11:46So that’s a moot point as well, in terms of why you might need

11:50a primitive token overall.

11:53So in my mind, if.

11:56You are a sole person that is curating these themes.

12:00You, I think again, don’t need primitive tokens if it’s doesn’t make sense

12:05to have to communicate these tokens.


12:09Now there’s one more point that I wanted to make in terms of the primitive

12:11tokens and I make it all the way back in an older blog post, which I’ll

12:15mention which one that is in a moment because it goes about another point.

12:20Regarding this tweet.

12:21It has to do with the word semantic.

12:22But basically, people also like the idea of a primitive token because

12:28then it potentially gives them the ability to change the value, right?

12:31I mean, that’s the whole idea about design tokens as a whole, is that

12:35they are a design decision and that design decision can be changed.

12:39Well, not this tier.

12:43This tier in particular really is a static tier.

12:47That’s why they’re named primitives because primitives

12:50aren’t supposed to change either.

12:51So when you have color teal 500 that’s meant kind of as a contract to the

12:57rest of the organization to say.

12:59We have a particular teal that is at this 500 state and it should always

13:03be this particular teal, right?

13:05You can imagine that if we were going to Update the brand colors.

13:10Okay, and it was teal before but now is orange It wouldn’t make sense for color

13:17teal 500 to now be an orange Right.

13:21That completely subverts our expectations about what that value is meant to be.

13:27Now, meanwhile, if we’re talking about a semantic part of the

13:31ecosystem, right, we’re talking about logo brand color, right?

13:35And that’s fairly semantic.

13:38Because it doesn’t suggest what the value of that color is just as logo brand color.

13:44That means that I can assign a teal or an orange or whatever I want to

13:49it when it’s appropriate, right?

13:51And that thing can change and be slotted out through a theming system

13:55through modes, et cetera, et cetera.

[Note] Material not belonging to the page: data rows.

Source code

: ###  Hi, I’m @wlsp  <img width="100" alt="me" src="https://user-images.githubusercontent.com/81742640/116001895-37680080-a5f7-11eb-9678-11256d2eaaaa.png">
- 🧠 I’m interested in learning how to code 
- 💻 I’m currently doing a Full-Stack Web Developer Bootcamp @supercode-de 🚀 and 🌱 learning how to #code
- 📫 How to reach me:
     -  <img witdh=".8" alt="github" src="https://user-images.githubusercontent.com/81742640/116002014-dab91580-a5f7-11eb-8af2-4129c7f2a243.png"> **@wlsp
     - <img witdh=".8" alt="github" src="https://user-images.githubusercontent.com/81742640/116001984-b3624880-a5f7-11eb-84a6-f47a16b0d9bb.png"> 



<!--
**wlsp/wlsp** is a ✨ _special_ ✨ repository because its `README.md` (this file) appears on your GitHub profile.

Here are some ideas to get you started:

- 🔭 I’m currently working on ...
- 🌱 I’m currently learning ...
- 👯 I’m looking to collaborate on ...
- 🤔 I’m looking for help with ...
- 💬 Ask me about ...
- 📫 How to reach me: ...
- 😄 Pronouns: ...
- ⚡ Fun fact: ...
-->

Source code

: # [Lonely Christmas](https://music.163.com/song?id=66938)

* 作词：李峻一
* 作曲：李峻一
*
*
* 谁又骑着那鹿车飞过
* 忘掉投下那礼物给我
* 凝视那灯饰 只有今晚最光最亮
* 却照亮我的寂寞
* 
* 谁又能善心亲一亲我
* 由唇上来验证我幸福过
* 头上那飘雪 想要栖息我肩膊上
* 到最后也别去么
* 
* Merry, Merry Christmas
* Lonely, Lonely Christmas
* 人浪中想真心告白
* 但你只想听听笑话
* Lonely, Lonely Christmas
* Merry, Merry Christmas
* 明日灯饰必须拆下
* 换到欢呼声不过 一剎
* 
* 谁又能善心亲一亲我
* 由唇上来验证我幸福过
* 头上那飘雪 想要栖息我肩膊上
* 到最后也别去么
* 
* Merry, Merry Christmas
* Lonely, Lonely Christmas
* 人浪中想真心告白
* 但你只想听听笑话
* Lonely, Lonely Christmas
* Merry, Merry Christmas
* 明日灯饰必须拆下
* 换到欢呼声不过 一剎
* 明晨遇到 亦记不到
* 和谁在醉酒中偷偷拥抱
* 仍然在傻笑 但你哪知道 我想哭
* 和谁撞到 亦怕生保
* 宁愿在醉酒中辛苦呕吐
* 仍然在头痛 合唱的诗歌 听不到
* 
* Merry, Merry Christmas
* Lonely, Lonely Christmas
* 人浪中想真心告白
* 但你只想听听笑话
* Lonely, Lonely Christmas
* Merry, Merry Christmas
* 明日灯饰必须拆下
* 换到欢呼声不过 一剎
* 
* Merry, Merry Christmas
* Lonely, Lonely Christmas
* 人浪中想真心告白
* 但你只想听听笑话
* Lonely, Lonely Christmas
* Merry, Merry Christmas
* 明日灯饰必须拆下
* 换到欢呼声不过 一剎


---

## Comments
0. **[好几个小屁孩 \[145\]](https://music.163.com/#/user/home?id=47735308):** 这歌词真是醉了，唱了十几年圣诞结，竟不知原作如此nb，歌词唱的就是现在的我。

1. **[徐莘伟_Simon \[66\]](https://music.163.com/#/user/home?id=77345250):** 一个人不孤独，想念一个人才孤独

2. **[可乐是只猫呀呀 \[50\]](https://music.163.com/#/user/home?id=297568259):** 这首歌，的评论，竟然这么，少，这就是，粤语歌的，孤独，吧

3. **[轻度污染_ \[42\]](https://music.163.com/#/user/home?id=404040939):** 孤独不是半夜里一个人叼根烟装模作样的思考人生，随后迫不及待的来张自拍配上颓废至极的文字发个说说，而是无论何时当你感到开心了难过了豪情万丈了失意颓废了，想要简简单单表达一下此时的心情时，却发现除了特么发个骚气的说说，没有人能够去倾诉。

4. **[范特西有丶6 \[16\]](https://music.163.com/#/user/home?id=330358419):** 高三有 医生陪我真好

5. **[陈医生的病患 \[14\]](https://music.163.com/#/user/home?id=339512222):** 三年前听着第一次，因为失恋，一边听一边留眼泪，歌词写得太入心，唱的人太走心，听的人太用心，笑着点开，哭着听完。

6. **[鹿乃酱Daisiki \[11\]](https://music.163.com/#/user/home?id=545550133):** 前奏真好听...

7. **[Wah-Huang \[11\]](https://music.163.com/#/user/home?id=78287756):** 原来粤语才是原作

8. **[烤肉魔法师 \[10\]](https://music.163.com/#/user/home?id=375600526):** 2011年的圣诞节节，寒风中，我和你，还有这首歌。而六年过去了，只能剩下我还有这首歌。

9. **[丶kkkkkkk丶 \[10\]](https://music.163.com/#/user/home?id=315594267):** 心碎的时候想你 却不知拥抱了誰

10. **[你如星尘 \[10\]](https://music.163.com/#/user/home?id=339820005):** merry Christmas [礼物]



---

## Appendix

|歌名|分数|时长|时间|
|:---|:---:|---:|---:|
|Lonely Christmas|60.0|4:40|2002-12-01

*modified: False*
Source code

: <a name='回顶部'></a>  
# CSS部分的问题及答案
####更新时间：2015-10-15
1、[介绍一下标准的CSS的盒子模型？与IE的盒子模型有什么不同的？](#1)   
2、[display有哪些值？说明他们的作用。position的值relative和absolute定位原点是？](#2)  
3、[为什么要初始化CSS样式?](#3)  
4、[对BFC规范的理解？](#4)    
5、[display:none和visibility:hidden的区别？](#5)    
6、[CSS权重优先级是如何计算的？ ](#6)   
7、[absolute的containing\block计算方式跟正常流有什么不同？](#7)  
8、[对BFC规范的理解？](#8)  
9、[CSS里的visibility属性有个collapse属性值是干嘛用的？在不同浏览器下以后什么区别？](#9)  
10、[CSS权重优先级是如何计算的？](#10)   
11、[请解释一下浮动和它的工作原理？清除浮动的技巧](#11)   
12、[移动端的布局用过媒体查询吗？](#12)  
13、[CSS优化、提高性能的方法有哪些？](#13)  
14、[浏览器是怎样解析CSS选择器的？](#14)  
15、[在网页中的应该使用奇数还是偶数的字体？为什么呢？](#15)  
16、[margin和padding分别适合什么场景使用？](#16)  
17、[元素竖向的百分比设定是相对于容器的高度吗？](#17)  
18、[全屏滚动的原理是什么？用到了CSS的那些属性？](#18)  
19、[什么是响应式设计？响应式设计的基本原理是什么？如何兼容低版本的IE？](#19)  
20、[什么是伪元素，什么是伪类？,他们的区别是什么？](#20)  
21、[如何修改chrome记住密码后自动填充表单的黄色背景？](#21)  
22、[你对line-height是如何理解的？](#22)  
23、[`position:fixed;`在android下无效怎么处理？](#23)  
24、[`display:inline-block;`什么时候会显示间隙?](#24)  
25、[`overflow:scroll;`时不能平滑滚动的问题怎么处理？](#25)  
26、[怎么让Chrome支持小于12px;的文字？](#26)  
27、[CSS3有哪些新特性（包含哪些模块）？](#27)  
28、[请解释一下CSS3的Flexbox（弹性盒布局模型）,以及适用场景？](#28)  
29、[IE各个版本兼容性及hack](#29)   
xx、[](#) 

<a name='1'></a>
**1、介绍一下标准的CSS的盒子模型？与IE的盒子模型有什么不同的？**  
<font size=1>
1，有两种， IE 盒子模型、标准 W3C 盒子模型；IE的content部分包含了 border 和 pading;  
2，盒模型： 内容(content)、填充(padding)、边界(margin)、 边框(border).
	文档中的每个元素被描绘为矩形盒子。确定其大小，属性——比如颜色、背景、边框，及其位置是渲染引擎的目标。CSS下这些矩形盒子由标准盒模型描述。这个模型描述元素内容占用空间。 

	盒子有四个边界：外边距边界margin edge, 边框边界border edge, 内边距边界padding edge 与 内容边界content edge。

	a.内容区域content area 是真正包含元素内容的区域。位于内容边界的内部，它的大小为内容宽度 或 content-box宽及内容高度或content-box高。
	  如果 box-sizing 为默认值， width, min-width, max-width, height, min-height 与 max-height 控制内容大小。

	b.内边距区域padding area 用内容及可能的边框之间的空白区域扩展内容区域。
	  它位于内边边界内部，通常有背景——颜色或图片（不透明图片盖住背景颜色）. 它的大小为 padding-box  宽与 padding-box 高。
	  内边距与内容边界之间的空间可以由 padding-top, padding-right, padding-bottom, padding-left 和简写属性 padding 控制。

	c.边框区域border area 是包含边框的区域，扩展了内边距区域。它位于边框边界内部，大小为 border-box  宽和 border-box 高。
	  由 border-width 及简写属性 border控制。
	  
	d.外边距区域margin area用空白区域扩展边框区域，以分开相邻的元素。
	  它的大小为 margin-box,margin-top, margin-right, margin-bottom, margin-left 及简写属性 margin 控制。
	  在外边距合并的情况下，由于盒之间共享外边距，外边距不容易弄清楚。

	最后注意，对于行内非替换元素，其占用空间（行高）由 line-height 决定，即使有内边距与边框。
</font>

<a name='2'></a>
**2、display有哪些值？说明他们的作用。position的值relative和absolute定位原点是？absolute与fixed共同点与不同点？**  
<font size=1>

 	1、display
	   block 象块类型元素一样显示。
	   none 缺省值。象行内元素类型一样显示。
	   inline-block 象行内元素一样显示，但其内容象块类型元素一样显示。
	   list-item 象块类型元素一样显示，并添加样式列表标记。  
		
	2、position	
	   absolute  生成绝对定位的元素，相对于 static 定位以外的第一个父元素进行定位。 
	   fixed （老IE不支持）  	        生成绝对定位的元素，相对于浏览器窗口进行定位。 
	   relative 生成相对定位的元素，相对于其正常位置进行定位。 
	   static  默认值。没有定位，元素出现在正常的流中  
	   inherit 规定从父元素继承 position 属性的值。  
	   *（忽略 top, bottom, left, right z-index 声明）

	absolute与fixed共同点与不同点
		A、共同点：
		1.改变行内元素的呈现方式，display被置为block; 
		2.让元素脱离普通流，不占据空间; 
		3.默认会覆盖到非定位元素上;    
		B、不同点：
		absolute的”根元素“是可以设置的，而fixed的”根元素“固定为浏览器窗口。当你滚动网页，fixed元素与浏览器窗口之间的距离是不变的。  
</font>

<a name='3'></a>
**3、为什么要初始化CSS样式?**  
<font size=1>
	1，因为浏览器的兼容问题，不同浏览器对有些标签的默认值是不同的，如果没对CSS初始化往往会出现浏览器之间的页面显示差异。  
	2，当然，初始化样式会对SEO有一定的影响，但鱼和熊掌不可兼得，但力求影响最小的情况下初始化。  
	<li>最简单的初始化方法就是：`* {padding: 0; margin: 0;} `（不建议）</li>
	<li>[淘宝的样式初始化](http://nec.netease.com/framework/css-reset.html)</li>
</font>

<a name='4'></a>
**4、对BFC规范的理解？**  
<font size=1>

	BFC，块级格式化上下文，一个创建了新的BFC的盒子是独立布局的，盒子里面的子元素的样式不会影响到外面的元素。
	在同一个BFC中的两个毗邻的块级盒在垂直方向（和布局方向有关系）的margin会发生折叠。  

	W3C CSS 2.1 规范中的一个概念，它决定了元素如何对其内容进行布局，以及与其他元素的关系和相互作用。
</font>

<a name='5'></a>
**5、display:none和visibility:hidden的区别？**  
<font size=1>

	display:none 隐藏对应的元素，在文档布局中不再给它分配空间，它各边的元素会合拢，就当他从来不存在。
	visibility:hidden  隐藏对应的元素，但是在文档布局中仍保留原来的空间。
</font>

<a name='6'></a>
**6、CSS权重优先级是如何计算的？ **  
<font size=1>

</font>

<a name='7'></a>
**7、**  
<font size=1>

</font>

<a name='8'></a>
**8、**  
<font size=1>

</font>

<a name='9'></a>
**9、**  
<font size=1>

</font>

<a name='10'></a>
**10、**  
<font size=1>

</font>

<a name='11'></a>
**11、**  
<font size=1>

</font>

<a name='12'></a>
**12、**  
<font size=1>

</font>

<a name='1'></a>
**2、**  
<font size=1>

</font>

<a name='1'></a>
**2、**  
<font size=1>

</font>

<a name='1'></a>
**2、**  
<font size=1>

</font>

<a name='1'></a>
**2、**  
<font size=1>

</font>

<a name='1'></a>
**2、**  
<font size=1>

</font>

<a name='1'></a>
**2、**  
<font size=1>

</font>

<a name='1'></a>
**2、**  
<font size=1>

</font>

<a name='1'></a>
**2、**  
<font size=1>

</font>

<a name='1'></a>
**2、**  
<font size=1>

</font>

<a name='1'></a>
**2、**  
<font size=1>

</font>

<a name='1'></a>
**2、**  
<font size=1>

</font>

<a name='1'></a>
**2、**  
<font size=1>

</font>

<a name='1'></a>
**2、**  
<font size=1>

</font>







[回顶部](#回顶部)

13:57So that’s another important point in the primitive set because those things

14:01aren’t supposed to change those things.

14:04As kind of defined as a primitive, they are meant to kind of be

14:08set, as understood, as, as organized, or as, as agreed upon

14:13throughout the entire organization.

14:15So it’s another reason why you may consider not using them, because once

14:20you create that token, it’s very, very hard to unlearn a new value for it.

14:25Especially if, you know, you’re directly relating it to something

14:28that’s in the UI, in which case you want to make a change over time.

14:32It kind of is really hard to do because it’s a direct relation, right?

14:36Again, that’s the reason why we, we try to keep The primitive set private from the

14:43rest of the organization, because if we were to have direct access to those things

14:47and then we want to change just maybe even for dark mode, you can imagine for the

14:53folks that are familiar with the exercise creating dark mode, that that would be a

14:57lot of extra work to find all the places that are using color white and then

15:03changing all those places to color black.


15:06That’s why we have that proxy in the middle, that semantic set that

15:10describes where something is going to be colored, not what color the thing is.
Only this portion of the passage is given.